その細部まで計算し尽くされたカメラワークには思わず感心してしまいました。
また、動かない背景の中でキャラクターたちが動き回る様子は、“演じています!”と言わんばかりのコミカルな動きも重なって、まるで人形劇を観ているようです。
他の映画ではあまり見られない独特の演出で、観ていて自然とわくわくさせられました。
撮影はドイツのゲルリッツやドレスデンの街並み・建物で行われたそうです。
監督をはじめとした製作スタッフは、中央ヨーロッパ各地を調査し、空き家になったホテルを片っ端から探したものの、理想の場所は見つからず・・・。
最終的に出会ったのは、廃業していたゲルリッツの百貨店でした。
その内装をホテルとして活用し、装飾はヨーロッパ各地の実在するホテルを参考に徹底的に作り込まれたのだとか。
背景へのこだわりが作品全体に息づいていて、ロケ地探しにも相当な情熱が注がれていたことが伝わってきます。
日本ではなかなか出会えない風景ばかりで、思わず引き込まれてしまいました。

美しくかわいいシーンがたくさんで、女性ファンが多いというのも納得!
参考:映画「グランド・ブダペスト・ホテル」 メイキング映像
へんてこで愛らしい登場人物
次に注目すべきは、グスタヴやゼロをはじめとした登場人物たち。
グスタヴは、一流のおもてなしを誇るコンシェルジュで、ホテルを常に美しく整える几帳面な性格の持ち主です。

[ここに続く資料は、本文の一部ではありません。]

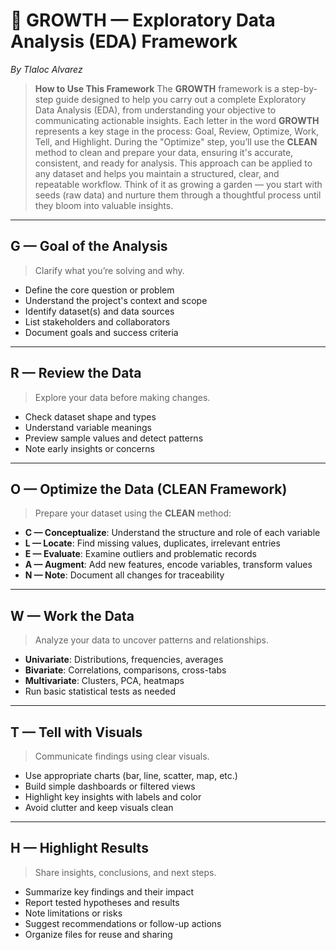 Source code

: # 🌱 GROWTH — Exploratory Data Analysis (EDA) Framework  
*By Tlaloc Alvarez*

> **How to Use This Framework**
> The **GROWTH** framework is a step-by-step guide designed to help you carry out a complete Exploratory Data Analysis (EDA), from understanding your objective to communicating actionable insights. Each letter in the word **GROWTH** represents a key stage in the process: Goal, Review, Optimize, Work, Tell, and Highlight. During the "Optimize" step, you’ll use the **CLEAN** method to clean and prepare your data, ensuring it's accurate, consistent, and ready for analysis. This approach can be applied to any dataset and helps you maintain a structured, clear, and repeatable workflow. Think of it as growing a garden — you start with seeds (raw data) and nurture them through a thoughtful process until they bloom into valuable insights.

---

## G — Goal of the Analysis  
> Clarify what you’re solving and why.

- Define the core question or problem  
- Understand the project's context and scope  
- Identify dataset(s) and data sources  
- List stakeholders and collaborators  
- Document goals and success criteria  

---

## R — Review the Data  
> Explore your data before making changes.

- Check dataset shape and types  
- Understand variable meanings  
- Preview sample values and detect patterns  
- Note early insights or concerns  

---

## O — Optimize the Data (CLEAN Framework)  
> Prepare your dataset using the **CLEAN** method:

- **C — Conceptualize**: Understand the structure and role of each variable  
- **L — Locate**: Find missing values, duplicates, irrelevant entries  
- **E — Evaluate**: Examine outliers and problematic records  
- **A — Augment**: Add new features, encode variables, transform values  
- **N — Note**: Document all changes for traceability  

---

## W — Work the Data  
> Analyze your data to uncover patterns and relationships.

- **Univariate**: Distributions, frequencies, averages  
- **Bivariate**: Correlations, comparisons, cross-tabs  
- **Multivariate**: Clusters, PCA, heatmaps  
- Run basic statistical tests as needed  

---

## T — Tell with Visuals  
> Communicate findings using clear visuals.

- Use appropriate charts (bar, line, scatter, map, etc.)  
- Build simple dashboards or filtered views  
- Highlight key insights with labels and color  
- Avoid clutter and keep visuals clean  

---

## H — Highlight Results  
> Share insights, conclusions, and next steps.

- Summarize key findings and their impact  
- Report tested hypotheses and results  
- Note limitations or risks  
- Suggest recommendations or follow-up actions  
- Organize files for reuse and sharing  


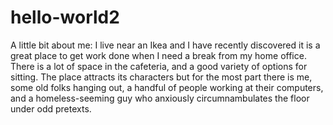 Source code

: # hello-world2
A little bit about me: I live near an Ikea and I have recently discovered it is a great place to get work done when I need a break from my home office. There is a lot of space in the cafeteria, and a good variety of options for sitting. The place attracts its characters but for the most part there is me, some old folks hanging out, a handful of people working at their computers, and a homeless-seeming guy who anxiously circumnambulates the floor under odd pretexts.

何事も完璧にこなす一方で、マダムD殺害の容疑がかかり警察がやってきた途端、突然背を向け逃げ出したり、感情に任せてゼロに心ない言葉をぶつけてしまったりと、どこか滑稽で人間味あふれる一面も。
それでも根はとても思いやりがあり、ゼロに対してもすぐ謝れる素直さを持っています。
だからこそ周囲から助けられ、慕われる――完璧なのにちょっと抜けている、そのギャップが何とも愛らしいキャラクターでした。



グスタヴを演じるのはレイフ・ファインズ。
『ハリー・ポッター』のヴォルデモート役で知られているけど、実はコミカルな役もぴったり。意外なハマりっぷりにちょっと驚いたよ。
ちなみに『ザ・メニュー』では、レイフ・ファインズが猟奇的なシェフを演じています。
グスタヴとは正反対の姿で、演技の振り幅に驚かされます。こちらもおすすめです!


一方、もうひとりの主要人物であるゼロは、移民としてホテルにやってきた新人ベルボーイ。

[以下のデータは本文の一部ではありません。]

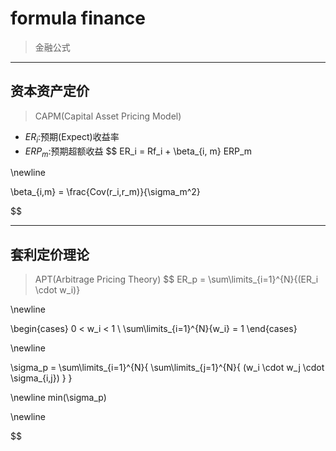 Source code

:
# formula finance
> 金融公式




---
## 资本资产定价
> CAPM(Capital Asset Pricing Model)

- $ER_i$:预期(Expect)收益率
- $ERP_m$:预期超额收益
$$
ER_i = Rf_i + \beta_{i, m} ERP_m

\newline

\beta_{i,m} = \frac{Cov(r_i,r_m)}{\sigma_m^2}

$$

---
## 套利定价理论
> APT(Arbitrage Pricing Theory)
$$
ER_p = \sum\limits_{i=1}^{N}{(ER_i \cdot w_i)}

\newline

\begin{cases}
0 < w_i < 1 \\
\sum\limits_{i=1}^{N}{w_i} = 1
\end{cases}


\newline



\sigma_p = \sum\limits_{i=1}^{N}{
    \sum\limits_{j=1}^{N}{
        (w_i \cdot w_j \cdot \sigma_{i,j})
    }
}


\newline
min(\sigma_p)


\newline



$$

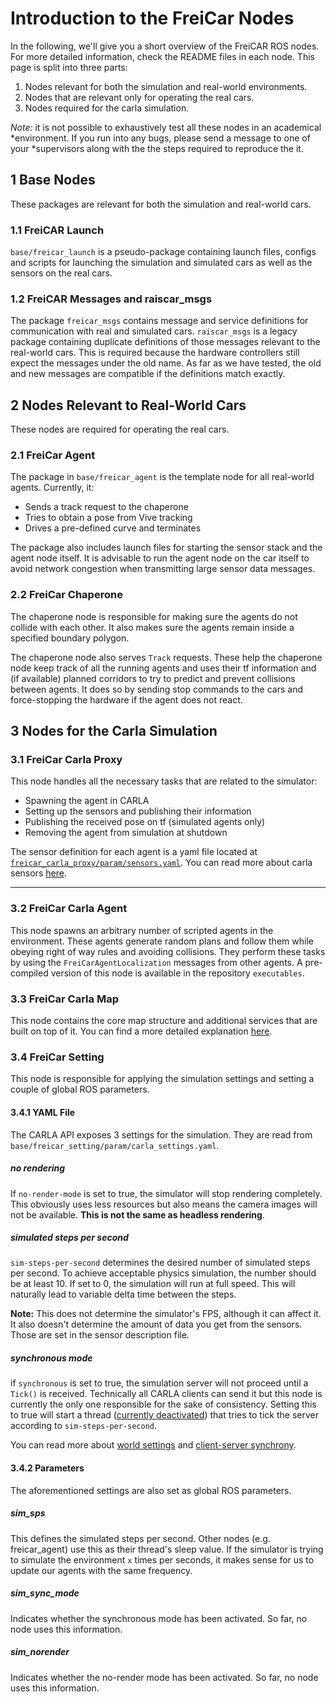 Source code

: # Introduction to the FreiCar Nodes

In the following, we'll give you a short overview of the FreiCAR ROS nodes. For more detailed information, check the README files in each node. This page is split into three parts:

1. Nodes relevant for both the simulation and real-world environments.
2. Nodes that are relevant only for operating the real cars.
3. Nodes required for the carla simulation.

*Note:* it is not possible to exhaustively test all these nodes in an academical
*environment. If you run into any bugs, please send a message to one of your
*supervisors along with the the steps required to reproduce the it.

## 1 Base Nodes

These packages are relevant for both the simulation and real-world cars.

### 1.1 FreiCAR Launch
`base/freicar_launch` is a pseudo-package containing launch files, configs and scripts for launching the simulation and simulated cars as well as the sensors on the real cars.

### 1.2 FreiCAR Messages and raiscar_msgs
The package `freicar_msgs` contains message and service definitions for communication with real and simulated cars. `raiscar_msgs` is a legacy package containing duplicate definitions of those messages relevant to the real-world cars. This is required because the hardware controllers still expect the messages under the old name. As far as we have tested, the old and new messages are compatible if the definitions match exactly.

## 2 Nodes Relevant to Real-World Cars
These nodes are required for operating the real cars.
### 2.1 FreiCar Agent
The package in `base/freicar_agent` is the template node for all real-world agents. Currently, it:

- Sends a track request to the chaperone
- Tries to obtain a pose from Vive tracking
- Drives a pre-defined curve and terminates

The package also includes launch files for starting the sensor stack and the agent node itself. It is advisable to run the agent node on the car itself to avoid network congestion when transmitting large sensor data messages.

### 2.2 FreiCar Chaperone
The chaperone node is responsible for making sure the agents do not collide with each other. It also makes sure the agents remain inside a specified boundary polygon.

The chaperone node also serves `Track` requests. These help the chaperone node keep track of all the running agents and uses their tf information and (if available) planned corridors to try to predict and prevent collisions between agents. It does so by sending stop commands to the cars and force-stopping the hardware if the agent does not react.

## 3 Nodes for the Carla Simulation
### 3.1 FreiCar Carla Proxy
This node handles all the necessary tasks that are related to the simulator:

- Spawning the agent in CARLA
- Setting up the sensors and publishing their information
- Publishing the received pose on tf (simulated agents only)
- Removing the agent from simulation at shutdown

The sensor definition for each agent is a yaml file located at [`freicar_carla_proxy/param/sensors.yaml`](https://aisgit.informatik.uni-freiburg.de/vertensj/freicar_base/-/blob/master/freicar_carla_proxy/param/sensors.yaml). You can read more about carla sensors [here](https://carla.readthedocs.io/en/latest/ref_sensors/).
___
### 3.2 FreiCar Carla Agent
This node spawns an arbitrary number of scripted agents in the environment. These agents generate random plans and follow them while obeying right of way rules and avoiding collisions. They perform these tasks by using the `FreiCarAgentLocalization` messages from other agents. A pre-compiled version of this node is available in the repository `executables`.

### 3.3 FreiCar Carla Map
This node contains the core map structure and additional services that are built on top of it. You can find a more detailed explanation [here](/nodes/freicar_map).

### 3.4 FreiCar Setting
This node is responsible for applying the simulation settings and setting a couple of global ROS parameters.

#### 3.4.1 YAML File
The CARLA API exposes 3 settings for the simulation. They are read from `base/freicar_setting/param/carla_settings.yaml`.

##### no rendering
If `no-render-mode` is set to true, the simulator will stop rendering completely. This obviously uses less resources but also means the camera images will not be available.
**This is not the same as headless rendering**.

##### simulated steps per second
`sim-steps-per-second` determines the desired number of simulated steps per second. To achieve acceptable physics simulation, the number should be at least 10. If set to 0, the simulation will run at full speed. This will naturally lead to variable delta time between the steps.

**Note:** This does not determine the simulator's FPS, although it can affect it. It also doesn't determine the amount of data you get from the sensors. Those are set in the sensor description file.

##### synchronous mode
if `synchronous` is set to true, the simulation server will not proceed until a `Tick()` is received. Technically all CARLA clients can send it but this node is currently the only one responsible for the sake of consistency. Setting this to true will start a thread ([currently deactivated](https://aisgit.informatik.uni-freiburg.de/vertensj/freicar_base/-/blob/master/freicar_setting/src/main.cpp#L86)) that tries to tick the server according to `sim-steps-per-second`.

You can read more about [world settings](https://carla.readthedocs.io/en/latest/python_api/#carla.WorldSettings) and [client-server synchrony](https://carla.readthedocs.io/en/latest/adv_synchrony_timestep/).

#### 3.4.2 Parameters
The aforementioned settings are also set as global ROS parameters.

##### sim_sps
This defines the simulated steps per second. Other nodes (e.g. freicar_agent) use this as their thread's sleep value. If the simulator is trying to simulate the environment `x` times per seconds, it makes sense for us to update our agents with the same frequency.

##### sim_sync_mode
Indicates whether the synchronous mode has been activated. So far, no node uses this information.

##### sim_norender
Indicates whether the no-render mode has been activated. So far, no node uses this information.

彼の目を通して、観客は、かつてグスタヴとゼロの間に起きた出来事を追体験していきます。
なにもかも初心者で、最初は右も左もわからないゼロですが、グスタヴのもとで必死に働き、その健気さから次第に親子のような関係を築き、かわいがられる存在に。
不器用ながらも思い切った行動力を見せ、グスタヴとの絶妙なやり取りもあって、とても愛らしいキャラクターでした。
さらに、マダムDやその息子ドミトリー、そしてホテル近くのお菓子屋メンドルで働く少女アガサなど、クセの強いキャラクターたちが次々と登場。
各登場人物が、物語に華やかさとユーモアを添え、作品全体をより賑やかに彩っていきます。
ただ楽しいだけでは終わらないストーリー
“コメディ映画”と聞くとドタバタ劇を想像しますが、本作はゲラゲラ笑うというより、思わずクスッとするようなシュールさが魅力です。テンポも抜群で、次から次へと事件が起こり、退屈する暇がありません。
また、シンメトリーな構図や直線的なホテルの背景といった、きっちり整った舞台で繰り広げられるちょっとヘンテコな掛け合いは、そのアンバランスさも相まって一層おかしく見えてきます。
ただ、ポップで明るい雰囲気の一方で、物語にはシビアで辛辣な要素も潜んでいます。
コメディとして軽妙に描かれながらも、戦時下であることを感じさせる描写や、遺産相続をめぐるドロドロした争いなど、人間の残酷さが顔をのぞかせる場面も。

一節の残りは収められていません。